Poverty, civil rights behind political unrest in Madagascar

When many Americans think of Madagascar, they may think of images as this:


Madagascar - a DreamWorks animated movie.

But the country’s reality looks much more like this, as of late:

By Walter Astrada/Agence France-Presse — Getty Images

By Walter Astrada/Agence France-Presse — Getty Images

Police killed 23 protesters today and wounded approximately 83 others who were marching toward the palace of Madagascar’s President Marc Ravalomanana, according to the Agence France-Presse.

With a death toll close to 100, the country’s civil unrest escalated last week when Andry Rajoelina, Mayor of Antananarivo – the country’s capitol, declared a coup, calling Ravalomanana a dictator who had abandoned the people of Madagascar.

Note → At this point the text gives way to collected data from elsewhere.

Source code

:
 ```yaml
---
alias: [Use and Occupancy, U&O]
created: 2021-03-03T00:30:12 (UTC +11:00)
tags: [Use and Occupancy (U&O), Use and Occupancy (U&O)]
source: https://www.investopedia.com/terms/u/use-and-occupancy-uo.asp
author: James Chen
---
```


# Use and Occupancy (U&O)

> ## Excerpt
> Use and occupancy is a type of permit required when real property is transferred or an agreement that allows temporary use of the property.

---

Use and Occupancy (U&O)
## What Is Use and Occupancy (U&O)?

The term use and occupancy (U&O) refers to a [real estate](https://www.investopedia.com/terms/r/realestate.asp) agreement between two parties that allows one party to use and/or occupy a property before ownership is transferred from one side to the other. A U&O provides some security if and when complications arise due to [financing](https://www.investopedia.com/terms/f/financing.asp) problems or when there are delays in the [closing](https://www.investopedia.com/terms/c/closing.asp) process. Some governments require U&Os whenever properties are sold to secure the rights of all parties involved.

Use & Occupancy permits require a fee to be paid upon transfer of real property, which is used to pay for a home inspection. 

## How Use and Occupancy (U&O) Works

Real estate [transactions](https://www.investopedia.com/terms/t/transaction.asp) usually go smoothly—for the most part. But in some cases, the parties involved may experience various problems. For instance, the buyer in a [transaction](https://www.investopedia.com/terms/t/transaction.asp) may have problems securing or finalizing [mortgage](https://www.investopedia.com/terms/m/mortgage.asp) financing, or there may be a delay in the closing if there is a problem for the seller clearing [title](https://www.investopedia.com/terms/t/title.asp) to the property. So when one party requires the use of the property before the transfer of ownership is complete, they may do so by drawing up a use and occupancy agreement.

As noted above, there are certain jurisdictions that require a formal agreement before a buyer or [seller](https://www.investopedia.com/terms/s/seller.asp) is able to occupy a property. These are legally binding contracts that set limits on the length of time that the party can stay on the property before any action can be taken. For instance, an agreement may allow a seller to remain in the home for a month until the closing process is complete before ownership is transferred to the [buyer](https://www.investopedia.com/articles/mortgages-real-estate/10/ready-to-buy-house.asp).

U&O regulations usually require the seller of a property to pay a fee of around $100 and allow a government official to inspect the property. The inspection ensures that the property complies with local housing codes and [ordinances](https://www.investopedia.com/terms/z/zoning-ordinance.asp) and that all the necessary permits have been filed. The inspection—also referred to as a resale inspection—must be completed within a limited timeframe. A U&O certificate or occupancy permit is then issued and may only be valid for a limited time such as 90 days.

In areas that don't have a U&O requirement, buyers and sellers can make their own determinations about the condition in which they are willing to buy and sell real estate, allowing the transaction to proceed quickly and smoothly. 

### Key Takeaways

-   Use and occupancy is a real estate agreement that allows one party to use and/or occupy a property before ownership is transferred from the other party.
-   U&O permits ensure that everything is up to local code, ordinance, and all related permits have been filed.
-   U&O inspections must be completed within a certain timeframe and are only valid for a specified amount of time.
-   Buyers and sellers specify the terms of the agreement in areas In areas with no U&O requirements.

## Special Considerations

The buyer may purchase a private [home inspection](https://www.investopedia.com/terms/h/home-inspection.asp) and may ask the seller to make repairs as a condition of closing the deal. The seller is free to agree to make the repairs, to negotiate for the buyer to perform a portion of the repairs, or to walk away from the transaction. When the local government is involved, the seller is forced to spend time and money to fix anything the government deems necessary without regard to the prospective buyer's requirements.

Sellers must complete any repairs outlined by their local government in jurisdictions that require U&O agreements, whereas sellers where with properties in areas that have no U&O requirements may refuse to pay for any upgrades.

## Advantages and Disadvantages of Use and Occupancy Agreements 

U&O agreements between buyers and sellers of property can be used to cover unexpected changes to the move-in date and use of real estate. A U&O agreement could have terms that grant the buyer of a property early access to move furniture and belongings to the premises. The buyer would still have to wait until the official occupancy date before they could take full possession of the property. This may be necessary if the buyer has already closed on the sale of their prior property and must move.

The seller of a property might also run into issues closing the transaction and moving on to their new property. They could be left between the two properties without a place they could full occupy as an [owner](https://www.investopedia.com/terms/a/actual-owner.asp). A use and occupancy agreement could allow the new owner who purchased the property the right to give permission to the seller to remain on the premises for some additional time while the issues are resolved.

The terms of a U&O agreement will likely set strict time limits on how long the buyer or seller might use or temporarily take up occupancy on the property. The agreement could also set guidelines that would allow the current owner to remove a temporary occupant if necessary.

The Agence France-Presse reported that Rajoelina presented his case in the country’s Parliament and in the constitutional court, seeking to remove Ravalomanana from office. However, the court declared that “it is not competent to rule on the matter.” Ravalomanana then removed Rajoelina from his mayoral position Tuesday.

Shrinking civil liberties and economic turmoil are fueling the discontent, according to another Agence France-Presse article, as Madagascar continues to be one of the poorest countries in the world.

This is not the first political upheaval in Madagascar’s history. The country when through similar events in 1972, 1991 and 2002.